> **TASK TO CARRY OUT**: Only lines with the string "getFirewallRulesAdmin" are wanted. Pull them out of the data.

> **DATA SHOWN**:
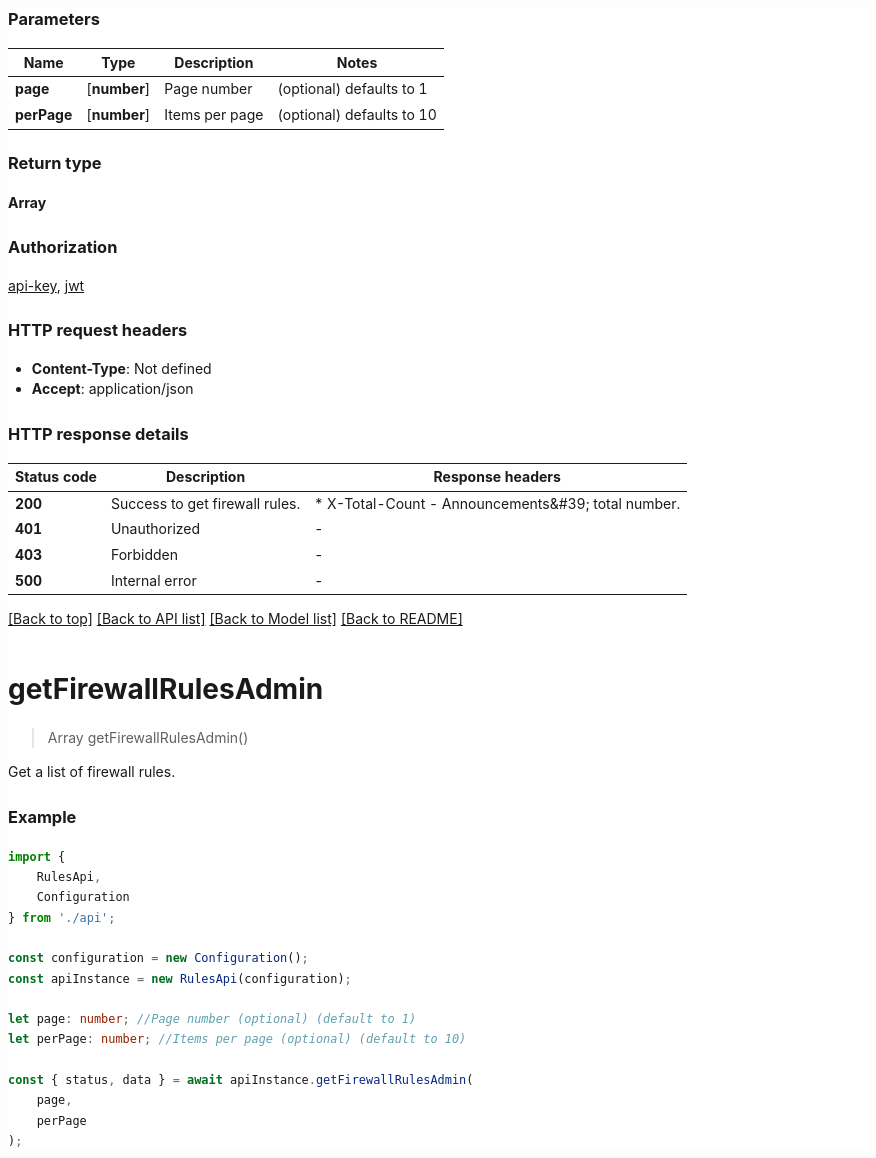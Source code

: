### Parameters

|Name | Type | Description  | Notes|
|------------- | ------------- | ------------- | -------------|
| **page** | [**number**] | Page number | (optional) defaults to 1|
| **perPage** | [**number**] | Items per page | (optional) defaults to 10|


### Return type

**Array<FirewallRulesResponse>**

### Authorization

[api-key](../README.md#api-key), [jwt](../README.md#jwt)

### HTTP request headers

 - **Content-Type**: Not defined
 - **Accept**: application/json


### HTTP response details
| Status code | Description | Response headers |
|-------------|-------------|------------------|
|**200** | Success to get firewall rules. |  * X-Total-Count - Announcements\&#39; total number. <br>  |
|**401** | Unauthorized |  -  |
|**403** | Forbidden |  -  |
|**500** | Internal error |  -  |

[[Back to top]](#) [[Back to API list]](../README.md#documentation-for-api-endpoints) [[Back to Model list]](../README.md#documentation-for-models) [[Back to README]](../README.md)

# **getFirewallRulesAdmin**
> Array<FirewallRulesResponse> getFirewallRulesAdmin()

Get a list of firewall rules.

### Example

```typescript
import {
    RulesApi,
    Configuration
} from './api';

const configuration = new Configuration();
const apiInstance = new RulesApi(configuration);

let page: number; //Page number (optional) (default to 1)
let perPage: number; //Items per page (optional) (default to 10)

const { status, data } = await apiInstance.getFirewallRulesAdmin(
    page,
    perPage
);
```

> **EXPECTED ANSWER**:
# **getFirewallRulesAdmin**
> Array<FirewallRulesResponse> getFirewallRulesAdmin()
const { status, data } = await apiInstance.getFirewallRulesAdmin(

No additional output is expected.